The Answer is Out There

Every day of our lives brings some sort of challenge or struggle.


As young people we exert ourselves to get the education we need to fulfill our dream for the future.


Later, most of us search for a job that will support us. These days that could be very difficult. Even when we are employed, our job situation keeps changing, bringing new problems to deal with. We may want to change employers, which is also hard.


Some are looking for a life mate, perhaps someone to start a family with. Living by yourself can be lonely.


For older people, there are increasing health questions, not to mention enough money for retirement.


From time to time, we feel inadequate for our constant battles. We would rather duck or dodge, or go into a hole to avoid our difficulties; so we may distract ourselves with music, entertainment, drink, drugs, busy-ness. But escape is not a permanent solution. Eventually, we need to find a way out.


Our family and friends can provide help and comfort. But sometimes, our total resources seem insufficient. We feel we are near the end of our rope. We doubt whether we can survive these intractable troubles.


In such difficult situations we may ask is any help available from beyond us? Can a thoughtful well-read person really believe there a God who cares about us?


These knotty questions have bedeviled scholars and priests since time immemorial. Different religions (or different denominations) provide dissimilar responses. However, there is widespread agreement at least that there is real wisdom and help to be found beyond the human sphere.

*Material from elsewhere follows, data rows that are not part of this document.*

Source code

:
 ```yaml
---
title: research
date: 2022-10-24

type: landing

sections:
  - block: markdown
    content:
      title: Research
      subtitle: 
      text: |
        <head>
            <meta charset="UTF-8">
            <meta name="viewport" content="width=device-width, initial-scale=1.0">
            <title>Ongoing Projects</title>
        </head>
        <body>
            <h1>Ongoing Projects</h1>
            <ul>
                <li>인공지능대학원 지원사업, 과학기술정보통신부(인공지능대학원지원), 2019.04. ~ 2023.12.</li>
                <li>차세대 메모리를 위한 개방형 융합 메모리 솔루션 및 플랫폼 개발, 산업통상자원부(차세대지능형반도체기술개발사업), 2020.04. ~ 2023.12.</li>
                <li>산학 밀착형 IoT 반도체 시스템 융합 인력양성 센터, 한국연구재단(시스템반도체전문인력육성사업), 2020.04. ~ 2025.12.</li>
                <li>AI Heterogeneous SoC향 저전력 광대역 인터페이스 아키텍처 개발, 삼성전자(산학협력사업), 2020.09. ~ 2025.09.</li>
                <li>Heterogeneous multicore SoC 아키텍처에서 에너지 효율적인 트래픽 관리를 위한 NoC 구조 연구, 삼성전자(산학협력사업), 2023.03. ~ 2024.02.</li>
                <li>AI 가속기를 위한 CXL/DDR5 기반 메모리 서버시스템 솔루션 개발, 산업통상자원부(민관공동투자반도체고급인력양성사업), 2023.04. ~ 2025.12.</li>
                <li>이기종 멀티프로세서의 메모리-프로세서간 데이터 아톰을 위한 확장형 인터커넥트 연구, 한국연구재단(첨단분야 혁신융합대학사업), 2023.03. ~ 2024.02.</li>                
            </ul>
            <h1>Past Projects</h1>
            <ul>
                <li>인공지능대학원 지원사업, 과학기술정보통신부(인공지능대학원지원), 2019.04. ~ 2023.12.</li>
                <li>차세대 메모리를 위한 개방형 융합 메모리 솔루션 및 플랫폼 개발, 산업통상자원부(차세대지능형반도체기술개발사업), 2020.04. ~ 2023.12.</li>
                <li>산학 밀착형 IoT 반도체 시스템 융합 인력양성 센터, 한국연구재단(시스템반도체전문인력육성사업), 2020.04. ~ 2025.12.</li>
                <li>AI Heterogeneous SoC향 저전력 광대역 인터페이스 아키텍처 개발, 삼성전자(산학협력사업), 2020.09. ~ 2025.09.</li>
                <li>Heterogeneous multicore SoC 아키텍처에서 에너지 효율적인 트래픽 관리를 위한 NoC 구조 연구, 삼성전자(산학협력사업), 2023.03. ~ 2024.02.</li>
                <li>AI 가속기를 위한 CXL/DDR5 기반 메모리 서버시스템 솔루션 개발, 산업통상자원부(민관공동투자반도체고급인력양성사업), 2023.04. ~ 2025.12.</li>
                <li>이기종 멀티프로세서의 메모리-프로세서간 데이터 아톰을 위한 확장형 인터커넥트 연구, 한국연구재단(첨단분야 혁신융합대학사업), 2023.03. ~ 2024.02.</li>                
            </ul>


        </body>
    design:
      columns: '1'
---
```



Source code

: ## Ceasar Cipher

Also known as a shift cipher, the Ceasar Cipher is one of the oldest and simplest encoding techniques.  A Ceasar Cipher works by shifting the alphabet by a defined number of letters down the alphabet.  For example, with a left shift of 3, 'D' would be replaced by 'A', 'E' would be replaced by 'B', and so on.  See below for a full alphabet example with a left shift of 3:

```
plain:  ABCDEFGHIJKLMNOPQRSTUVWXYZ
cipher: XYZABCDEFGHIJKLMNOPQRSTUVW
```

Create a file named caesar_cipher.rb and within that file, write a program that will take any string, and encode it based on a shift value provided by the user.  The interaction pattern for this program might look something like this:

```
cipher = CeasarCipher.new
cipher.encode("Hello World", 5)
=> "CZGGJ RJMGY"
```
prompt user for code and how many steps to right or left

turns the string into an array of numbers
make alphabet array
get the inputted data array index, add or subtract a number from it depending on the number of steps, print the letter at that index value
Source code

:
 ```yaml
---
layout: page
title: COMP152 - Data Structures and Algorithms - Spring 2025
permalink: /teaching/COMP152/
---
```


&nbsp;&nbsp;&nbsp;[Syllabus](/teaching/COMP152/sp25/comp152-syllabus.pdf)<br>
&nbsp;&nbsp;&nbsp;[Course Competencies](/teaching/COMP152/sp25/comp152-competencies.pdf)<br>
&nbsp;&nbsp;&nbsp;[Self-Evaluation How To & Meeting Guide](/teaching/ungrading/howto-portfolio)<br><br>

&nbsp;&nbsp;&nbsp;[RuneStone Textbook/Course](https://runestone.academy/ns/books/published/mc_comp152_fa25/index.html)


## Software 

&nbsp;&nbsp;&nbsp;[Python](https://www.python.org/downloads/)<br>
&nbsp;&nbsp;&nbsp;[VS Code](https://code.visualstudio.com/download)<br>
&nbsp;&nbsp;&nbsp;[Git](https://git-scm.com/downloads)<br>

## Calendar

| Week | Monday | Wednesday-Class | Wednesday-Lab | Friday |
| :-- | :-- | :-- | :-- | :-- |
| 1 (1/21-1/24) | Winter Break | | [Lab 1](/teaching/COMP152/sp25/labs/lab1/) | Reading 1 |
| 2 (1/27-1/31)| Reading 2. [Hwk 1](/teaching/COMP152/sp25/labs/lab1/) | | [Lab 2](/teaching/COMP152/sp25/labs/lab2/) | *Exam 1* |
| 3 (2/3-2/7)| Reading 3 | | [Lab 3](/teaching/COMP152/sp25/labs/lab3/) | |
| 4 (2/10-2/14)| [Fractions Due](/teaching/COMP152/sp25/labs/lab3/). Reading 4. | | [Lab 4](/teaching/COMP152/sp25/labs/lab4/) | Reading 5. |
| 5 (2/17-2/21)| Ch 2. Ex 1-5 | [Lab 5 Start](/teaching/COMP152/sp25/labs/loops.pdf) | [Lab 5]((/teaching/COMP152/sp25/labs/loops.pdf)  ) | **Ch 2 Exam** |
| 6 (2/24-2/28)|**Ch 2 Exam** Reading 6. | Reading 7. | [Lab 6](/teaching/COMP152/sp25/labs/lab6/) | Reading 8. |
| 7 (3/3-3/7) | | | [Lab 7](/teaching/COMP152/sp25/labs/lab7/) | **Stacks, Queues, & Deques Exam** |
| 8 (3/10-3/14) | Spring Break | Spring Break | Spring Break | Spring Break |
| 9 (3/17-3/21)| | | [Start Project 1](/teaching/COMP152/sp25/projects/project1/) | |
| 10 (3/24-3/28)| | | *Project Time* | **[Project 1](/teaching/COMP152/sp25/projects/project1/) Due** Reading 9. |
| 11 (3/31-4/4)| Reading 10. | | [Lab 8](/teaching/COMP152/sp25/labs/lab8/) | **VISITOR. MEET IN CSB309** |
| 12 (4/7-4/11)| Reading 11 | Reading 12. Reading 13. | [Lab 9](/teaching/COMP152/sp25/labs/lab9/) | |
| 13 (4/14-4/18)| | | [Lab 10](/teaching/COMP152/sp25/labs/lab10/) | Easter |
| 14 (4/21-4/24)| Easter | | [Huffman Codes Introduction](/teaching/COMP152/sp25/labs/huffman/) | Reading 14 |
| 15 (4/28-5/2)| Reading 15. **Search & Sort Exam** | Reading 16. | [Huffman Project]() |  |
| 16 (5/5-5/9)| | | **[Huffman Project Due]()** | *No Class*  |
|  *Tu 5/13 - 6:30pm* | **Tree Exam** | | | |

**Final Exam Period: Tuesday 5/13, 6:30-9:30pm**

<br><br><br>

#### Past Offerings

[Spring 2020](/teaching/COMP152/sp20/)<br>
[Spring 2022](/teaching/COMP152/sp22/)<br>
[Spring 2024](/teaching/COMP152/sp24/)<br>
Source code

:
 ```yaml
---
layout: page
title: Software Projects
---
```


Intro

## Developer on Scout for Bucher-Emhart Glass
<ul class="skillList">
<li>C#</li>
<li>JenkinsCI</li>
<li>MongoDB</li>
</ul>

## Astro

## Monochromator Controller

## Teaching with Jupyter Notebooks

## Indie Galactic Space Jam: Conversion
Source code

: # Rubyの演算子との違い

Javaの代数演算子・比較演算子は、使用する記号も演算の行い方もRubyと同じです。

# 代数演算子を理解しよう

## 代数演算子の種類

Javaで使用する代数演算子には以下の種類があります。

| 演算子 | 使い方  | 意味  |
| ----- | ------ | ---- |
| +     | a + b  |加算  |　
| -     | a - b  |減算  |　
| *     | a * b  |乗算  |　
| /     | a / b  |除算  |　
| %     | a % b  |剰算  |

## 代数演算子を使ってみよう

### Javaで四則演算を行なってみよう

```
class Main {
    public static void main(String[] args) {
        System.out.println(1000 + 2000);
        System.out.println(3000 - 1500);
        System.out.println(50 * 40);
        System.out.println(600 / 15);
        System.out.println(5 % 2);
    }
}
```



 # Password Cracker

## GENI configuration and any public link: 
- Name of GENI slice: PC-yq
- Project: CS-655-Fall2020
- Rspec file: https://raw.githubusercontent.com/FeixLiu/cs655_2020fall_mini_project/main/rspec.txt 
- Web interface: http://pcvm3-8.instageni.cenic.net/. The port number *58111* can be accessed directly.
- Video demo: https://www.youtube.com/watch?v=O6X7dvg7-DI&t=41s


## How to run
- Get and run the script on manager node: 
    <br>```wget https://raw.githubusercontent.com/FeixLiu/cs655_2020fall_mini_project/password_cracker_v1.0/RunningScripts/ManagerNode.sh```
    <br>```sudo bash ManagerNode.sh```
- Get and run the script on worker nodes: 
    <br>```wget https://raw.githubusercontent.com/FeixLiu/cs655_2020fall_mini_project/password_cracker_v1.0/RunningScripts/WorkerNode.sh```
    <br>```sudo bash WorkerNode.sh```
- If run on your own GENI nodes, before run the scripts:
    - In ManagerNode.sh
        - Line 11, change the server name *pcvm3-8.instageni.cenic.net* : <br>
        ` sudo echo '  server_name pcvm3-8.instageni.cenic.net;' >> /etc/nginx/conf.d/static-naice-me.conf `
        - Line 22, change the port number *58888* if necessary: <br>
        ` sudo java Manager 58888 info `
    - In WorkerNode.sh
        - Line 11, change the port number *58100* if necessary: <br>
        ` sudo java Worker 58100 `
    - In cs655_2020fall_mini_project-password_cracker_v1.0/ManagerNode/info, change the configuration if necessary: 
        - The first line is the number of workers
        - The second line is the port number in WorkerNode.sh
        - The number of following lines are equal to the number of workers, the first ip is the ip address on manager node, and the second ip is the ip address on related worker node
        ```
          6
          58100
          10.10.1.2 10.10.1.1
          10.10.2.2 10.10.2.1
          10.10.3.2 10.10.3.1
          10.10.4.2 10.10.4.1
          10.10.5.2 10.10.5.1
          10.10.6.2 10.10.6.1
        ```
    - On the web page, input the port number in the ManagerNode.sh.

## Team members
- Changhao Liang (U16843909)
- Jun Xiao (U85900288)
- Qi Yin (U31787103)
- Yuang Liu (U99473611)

Ultimately, such questions become intensely personal, involving ME and GOD (or whatever name you may call the Higher Power). As a university student, I started out thinking that it was just ME alone, with no Greater Intelligence out there. But that answer didn’t prove satisfactory for long, so I started searching every philosophy and religion to find a framework for understanding my life. After a decade of investigation, I returned reluctantly to my ancestral spiritual tradition for language, concepts and wisdom to deal with my life’s challenges.


I started to pray, even while my doubts remained about who or what was out there to listen. I prayed about my work, about my health, for protection from danger, for friends in trouble. I prayed for peace to still my anxious mind.


My spiritual journey has gradually taken me to better places, even though struggles and challenges remain. Like most retired people, I have watched my income shrink. I face health issues, due to after effects of the crippling polio I suffered at age five. I am struggling now to become a writer, which is a new and difficult task.


I continue to pray and I have started to record my responses. I prayed recently for the sale of a property after the real estate market had collapsed but surprisingly got a customer. I prayed about some new entrepreneurial aspirations and got the clear answer I needed for my future direction.


Prayer however, is a humbling experience; and it requires humility to start praying. Imagine addressing a Being far higher than any president or prime minister. That is enough to make any soul tremble.


As the Rolling Stones’ song says,


No you can’t always get what you want;

but if you try sometimes,

you might find

you get what you need.


None of us would expect a thunderbolt from Heaven with a clear and immediate answer to every question and to every request. But something changes inside of us when we pray. Occasionally the change is external and dramatic.


In our hopeless despair, the greatest wisdom is going to the Ultimate Source. There is an answer out there to life’s perplexity. God grants wisdom to those who earnestly search and ask.